И когда мы туда пробрались, и мы спустились в многоуровневый подвал — мы туда пришли уже в 2014 году, когда уже вроде бы МВД оттуда только что ушли, но у Церкви ещё не было денег, сейчас всё уже гораздо больше отреставрировано — мы обнаружили там многоуровневые подвалы с камерами заключения и много чем другим, интересным. Вот это как бы такой промежуточный процесс, когда уже там нет МВД, но ещё Церковь его не восстановила. Однако часть монастыря, если приглядеться, если вы видите, что тут написано, до сих пор принадлежит Московскому университету Министерства внутренних дел. У монастыря есть несколько частей. Первая часть была сразу передана Церкви, вторая часть была передана Церкви в 2009–2013 годах, а одна часть до сих пор продолжает находиться в ведомстве, том самом, которое его захватило в 18 году.

Но в результате этих наших экспедиций и исследований подвалов мы более-менее смогли восстановить, как физическая реальность соединяется с теми нашими исследованиями, которые мы провели в архивах.
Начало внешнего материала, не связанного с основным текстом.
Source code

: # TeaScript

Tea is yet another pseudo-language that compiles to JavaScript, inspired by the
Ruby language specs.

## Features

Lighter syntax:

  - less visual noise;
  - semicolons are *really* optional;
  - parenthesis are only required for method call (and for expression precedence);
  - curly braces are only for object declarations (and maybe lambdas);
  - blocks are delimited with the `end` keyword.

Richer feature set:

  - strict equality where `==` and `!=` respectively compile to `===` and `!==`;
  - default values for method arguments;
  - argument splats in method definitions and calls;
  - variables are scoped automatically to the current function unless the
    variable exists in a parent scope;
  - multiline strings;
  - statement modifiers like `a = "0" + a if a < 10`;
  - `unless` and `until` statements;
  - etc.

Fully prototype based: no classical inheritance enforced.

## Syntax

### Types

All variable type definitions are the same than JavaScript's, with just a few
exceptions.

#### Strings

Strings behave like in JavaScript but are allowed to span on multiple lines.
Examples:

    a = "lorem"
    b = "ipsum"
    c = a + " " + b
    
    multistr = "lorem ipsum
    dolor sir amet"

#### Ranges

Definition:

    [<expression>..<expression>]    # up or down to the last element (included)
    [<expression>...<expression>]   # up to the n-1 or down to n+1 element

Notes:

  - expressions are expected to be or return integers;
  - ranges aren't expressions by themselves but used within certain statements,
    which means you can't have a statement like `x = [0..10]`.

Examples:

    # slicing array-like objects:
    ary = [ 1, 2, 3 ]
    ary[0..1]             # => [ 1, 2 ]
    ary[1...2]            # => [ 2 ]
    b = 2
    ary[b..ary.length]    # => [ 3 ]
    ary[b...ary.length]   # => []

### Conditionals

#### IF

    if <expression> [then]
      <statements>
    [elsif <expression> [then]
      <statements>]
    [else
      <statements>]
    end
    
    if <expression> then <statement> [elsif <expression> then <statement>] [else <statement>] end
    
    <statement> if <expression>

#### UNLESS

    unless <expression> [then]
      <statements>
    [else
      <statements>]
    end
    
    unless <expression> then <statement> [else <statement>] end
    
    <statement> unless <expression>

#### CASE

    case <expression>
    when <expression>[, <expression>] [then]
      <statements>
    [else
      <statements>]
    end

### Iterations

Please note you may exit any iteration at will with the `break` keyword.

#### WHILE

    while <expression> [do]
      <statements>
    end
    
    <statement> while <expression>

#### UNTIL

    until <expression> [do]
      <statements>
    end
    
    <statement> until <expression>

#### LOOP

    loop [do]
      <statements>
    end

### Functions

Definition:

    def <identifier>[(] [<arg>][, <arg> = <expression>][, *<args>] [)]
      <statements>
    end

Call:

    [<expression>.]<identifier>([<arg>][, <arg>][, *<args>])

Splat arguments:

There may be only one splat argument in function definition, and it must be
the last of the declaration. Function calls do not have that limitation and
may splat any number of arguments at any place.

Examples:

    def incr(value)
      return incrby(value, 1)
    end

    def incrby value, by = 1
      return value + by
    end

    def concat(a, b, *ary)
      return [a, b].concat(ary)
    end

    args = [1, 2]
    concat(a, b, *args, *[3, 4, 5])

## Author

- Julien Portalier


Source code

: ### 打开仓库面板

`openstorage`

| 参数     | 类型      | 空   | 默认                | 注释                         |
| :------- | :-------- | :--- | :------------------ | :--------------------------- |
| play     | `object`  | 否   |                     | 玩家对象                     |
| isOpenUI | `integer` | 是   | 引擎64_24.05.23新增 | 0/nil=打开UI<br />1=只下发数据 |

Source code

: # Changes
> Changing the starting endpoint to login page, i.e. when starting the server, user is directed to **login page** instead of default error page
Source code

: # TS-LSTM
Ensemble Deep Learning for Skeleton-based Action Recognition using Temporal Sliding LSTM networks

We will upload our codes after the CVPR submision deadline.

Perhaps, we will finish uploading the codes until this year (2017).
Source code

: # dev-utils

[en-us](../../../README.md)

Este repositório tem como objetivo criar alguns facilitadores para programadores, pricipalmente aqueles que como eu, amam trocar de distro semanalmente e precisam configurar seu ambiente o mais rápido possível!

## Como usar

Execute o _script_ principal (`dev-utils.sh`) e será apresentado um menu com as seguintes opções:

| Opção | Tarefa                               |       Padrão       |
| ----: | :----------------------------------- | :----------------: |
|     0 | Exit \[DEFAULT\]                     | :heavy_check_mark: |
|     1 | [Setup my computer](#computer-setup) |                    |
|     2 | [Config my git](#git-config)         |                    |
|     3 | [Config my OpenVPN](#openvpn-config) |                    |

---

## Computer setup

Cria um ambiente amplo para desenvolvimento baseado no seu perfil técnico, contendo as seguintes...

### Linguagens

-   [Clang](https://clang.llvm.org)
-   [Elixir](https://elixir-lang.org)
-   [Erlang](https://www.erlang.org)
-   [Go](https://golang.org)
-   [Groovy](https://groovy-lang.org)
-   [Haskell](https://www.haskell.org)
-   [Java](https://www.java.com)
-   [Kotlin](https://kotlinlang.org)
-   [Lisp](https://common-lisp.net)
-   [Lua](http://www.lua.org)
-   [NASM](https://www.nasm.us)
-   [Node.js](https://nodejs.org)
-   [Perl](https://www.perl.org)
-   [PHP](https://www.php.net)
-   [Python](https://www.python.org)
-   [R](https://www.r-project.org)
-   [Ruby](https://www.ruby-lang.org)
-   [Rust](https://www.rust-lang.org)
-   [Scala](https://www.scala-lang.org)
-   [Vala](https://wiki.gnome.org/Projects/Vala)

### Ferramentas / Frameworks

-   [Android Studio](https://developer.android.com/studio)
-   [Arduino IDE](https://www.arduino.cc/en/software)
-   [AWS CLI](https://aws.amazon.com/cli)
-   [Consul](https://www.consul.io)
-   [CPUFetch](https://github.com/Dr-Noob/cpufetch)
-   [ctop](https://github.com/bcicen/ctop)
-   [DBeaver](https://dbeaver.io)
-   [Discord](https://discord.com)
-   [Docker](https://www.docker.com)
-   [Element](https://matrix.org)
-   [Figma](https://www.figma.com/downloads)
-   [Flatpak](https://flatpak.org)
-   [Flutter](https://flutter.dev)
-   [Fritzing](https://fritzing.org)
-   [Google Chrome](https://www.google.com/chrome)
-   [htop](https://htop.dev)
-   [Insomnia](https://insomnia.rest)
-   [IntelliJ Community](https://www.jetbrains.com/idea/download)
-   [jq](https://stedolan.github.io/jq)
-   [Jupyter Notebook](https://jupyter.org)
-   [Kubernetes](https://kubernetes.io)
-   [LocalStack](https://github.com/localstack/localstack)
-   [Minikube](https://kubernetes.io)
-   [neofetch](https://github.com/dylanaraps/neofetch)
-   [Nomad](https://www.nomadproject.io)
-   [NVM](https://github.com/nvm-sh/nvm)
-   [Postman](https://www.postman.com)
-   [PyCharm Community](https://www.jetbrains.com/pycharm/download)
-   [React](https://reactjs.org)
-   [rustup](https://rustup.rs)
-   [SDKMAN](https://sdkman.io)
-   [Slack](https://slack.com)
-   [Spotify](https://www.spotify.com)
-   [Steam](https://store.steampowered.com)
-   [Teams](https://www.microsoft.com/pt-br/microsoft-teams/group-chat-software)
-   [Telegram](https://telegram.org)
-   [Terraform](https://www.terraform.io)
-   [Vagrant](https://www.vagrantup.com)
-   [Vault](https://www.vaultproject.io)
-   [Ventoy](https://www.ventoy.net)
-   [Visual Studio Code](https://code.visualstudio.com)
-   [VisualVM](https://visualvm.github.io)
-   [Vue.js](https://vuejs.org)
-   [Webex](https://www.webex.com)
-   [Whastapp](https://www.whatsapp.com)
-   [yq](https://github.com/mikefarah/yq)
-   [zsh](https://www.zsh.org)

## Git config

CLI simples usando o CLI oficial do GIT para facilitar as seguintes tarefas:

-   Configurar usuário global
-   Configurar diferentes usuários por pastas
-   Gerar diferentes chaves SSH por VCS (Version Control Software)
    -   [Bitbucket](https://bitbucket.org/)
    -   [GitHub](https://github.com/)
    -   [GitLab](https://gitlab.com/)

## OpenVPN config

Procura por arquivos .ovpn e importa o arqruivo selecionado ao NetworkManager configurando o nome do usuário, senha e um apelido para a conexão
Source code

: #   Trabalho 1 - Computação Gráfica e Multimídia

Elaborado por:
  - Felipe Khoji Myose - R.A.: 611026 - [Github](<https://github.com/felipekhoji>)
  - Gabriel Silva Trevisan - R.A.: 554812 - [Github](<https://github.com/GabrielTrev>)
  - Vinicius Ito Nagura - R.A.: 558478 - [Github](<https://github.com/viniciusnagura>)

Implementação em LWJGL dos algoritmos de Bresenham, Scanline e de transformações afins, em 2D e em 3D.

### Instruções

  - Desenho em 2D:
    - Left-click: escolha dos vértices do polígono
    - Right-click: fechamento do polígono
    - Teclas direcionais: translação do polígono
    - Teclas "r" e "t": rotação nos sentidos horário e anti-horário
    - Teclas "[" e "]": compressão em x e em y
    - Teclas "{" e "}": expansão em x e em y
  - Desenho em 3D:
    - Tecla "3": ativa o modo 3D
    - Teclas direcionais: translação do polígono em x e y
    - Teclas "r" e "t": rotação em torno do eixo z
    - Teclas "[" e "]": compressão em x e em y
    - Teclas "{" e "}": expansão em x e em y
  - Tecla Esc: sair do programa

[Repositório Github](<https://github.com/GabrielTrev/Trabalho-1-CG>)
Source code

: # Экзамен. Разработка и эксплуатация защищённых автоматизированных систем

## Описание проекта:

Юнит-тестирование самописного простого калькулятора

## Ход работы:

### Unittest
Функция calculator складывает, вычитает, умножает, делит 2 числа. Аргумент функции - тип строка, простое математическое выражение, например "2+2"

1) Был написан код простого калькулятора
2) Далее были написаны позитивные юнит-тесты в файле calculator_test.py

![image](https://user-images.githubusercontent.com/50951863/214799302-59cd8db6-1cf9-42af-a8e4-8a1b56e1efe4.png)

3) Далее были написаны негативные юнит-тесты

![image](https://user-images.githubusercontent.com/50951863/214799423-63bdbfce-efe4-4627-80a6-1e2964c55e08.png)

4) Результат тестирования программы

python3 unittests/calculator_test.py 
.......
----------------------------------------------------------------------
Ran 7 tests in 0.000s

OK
Мы знали, что в Ивановском концлагере была типография, там был типографский станок. Мы восстановили, в какой части он находился, мы восстановили, в какой части находились камеры, и это та часть, которая до сих пор находится в ведомстве МВД, поэтому мы там не были.

Вообще концлагерь был основан 1918 году, но 26–27 годов ещё в церкви велась служба. И монахини, которые были выселены в 18 году, они все снимали комнатки где-то в окрестностях Китай-города, и они все приходили сюда вот на службу, пока в 26–27 году их окончательно оттуда не выставили, там открылась экспериментальная тюрьма, ЭКСПОГИ — это центр изучения преступности и преступника при НКВД, который тогда ещё был не таким страшным НКВД.

Понятно, что есть ВЧК и есть Народный комиссариат внутренних дел. Они потом объединились и стали тем страшным НКВД, про которое мы все знаем, и потом опять разъединились и осталось МГБ — КГБ — ФСБ и МВД. Монастырь был в ведомстве НКВД как раз, и разные следы советского пребывания, они при включении этой оптики становятся видны. Конечно, если специально не обращать на это внимание, то можно ничего не заметить, а увидеть только очень красивый отреставрированный монастырь. Память о государственном терроре в СССР

А вот ещё, вы видели, может быть, в бумагах было написано про Новопесковский концлагерь, от которого не сохранилось ровным счётом ничего. Вот это примерное расположение, которое мы восстановили по старым схемам, и оно находится там, где сейчас находится Посольство Великобритании, но всё-таки атрибутировать эти места, в частности, нам помогла топонимика, потому что Малый Новопесковский переулок существует и поныне, это там, где многие переулки были снесены при строительстве Нового Арбата, Калининского проспекта.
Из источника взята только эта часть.